Plain-text document sources
★ ★ ★ ★ ★

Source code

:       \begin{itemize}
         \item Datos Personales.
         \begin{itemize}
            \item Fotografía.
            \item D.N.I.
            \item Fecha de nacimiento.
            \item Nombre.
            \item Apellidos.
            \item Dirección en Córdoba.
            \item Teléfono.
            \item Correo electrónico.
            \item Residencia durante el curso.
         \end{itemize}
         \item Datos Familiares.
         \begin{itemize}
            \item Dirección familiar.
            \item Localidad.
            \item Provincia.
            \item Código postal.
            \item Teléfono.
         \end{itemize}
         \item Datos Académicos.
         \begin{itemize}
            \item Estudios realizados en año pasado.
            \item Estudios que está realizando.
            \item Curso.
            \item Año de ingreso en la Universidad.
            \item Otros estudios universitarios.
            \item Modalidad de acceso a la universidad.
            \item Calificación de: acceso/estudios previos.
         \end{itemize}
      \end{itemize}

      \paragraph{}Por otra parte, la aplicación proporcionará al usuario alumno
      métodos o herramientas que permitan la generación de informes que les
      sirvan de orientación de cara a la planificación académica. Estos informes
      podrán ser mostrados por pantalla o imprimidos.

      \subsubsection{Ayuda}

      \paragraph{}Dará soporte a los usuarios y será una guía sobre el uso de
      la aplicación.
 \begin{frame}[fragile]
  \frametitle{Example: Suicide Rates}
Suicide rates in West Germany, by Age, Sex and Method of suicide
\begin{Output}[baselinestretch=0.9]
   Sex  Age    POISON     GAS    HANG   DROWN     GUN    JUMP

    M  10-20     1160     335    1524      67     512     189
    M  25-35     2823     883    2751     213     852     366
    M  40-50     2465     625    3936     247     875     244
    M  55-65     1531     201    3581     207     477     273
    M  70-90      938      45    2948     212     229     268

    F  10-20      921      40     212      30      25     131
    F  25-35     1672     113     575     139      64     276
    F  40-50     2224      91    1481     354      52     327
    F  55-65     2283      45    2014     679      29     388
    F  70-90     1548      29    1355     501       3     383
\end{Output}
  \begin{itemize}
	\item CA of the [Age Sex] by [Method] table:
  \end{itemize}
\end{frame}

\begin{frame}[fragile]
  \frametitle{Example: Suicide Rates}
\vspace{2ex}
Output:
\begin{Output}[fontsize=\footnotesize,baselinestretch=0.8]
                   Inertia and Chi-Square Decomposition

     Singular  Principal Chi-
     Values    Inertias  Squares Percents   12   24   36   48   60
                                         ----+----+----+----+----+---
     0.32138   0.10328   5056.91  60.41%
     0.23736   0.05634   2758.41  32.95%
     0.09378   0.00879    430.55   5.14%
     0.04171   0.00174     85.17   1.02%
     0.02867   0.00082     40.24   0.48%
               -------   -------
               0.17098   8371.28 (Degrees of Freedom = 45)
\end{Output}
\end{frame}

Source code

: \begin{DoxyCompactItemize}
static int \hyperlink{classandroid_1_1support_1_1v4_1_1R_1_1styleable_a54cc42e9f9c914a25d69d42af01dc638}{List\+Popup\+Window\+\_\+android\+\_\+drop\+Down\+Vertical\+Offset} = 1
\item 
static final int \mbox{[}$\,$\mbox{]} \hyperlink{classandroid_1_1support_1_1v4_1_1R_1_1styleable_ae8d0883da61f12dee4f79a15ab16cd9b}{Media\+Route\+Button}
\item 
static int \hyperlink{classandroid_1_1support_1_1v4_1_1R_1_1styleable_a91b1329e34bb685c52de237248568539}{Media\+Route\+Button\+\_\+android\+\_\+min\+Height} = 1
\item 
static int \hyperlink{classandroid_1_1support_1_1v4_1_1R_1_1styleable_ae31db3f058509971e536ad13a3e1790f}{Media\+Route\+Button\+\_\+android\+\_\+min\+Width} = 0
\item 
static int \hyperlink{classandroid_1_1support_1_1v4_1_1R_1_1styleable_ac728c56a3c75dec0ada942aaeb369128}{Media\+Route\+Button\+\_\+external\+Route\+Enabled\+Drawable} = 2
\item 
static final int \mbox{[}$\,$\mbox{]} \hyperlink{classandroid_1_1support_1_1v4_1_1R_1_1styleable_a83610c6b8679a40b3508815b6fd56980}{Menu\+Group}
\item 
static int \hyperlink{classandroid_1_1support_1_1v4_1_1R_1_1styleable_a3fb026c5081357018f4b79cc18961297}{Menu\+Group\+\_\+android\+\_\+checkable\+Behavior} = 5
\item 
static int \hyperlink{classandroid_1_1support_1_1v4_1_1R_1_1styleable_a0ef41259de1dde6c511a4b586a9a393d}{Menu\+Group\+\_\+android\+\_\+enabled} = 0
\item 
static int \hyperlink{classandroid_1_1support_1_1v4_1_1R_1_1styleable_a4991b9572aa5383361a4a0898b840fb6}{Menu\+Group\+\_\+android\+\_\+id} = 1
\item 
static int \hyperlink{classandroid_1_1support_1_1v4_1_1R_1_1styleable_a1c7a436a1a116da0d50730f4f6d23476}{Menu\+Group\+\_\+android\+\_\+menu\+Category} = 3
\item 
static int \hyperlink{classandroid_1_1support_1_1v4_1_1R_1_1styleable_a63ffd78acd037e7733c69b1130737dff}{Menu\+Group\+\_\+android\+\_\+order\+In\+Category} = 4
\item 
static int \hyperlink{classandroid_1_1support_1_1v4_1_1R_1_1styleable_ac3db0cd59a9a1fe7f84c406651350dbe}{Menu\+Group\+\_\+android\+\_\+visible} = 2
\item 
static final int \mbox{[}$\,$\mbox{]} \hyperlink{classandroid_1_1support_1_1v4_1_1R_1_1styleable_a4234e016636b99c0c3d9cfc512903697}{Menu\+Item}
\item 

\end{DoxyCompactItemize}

★ ★ ★ ★ ★

▶ **Activity**: Exactly one number is wanted in reply: the count of lines above that hold the string "informes".

▶ **Answer to the exercise**: 2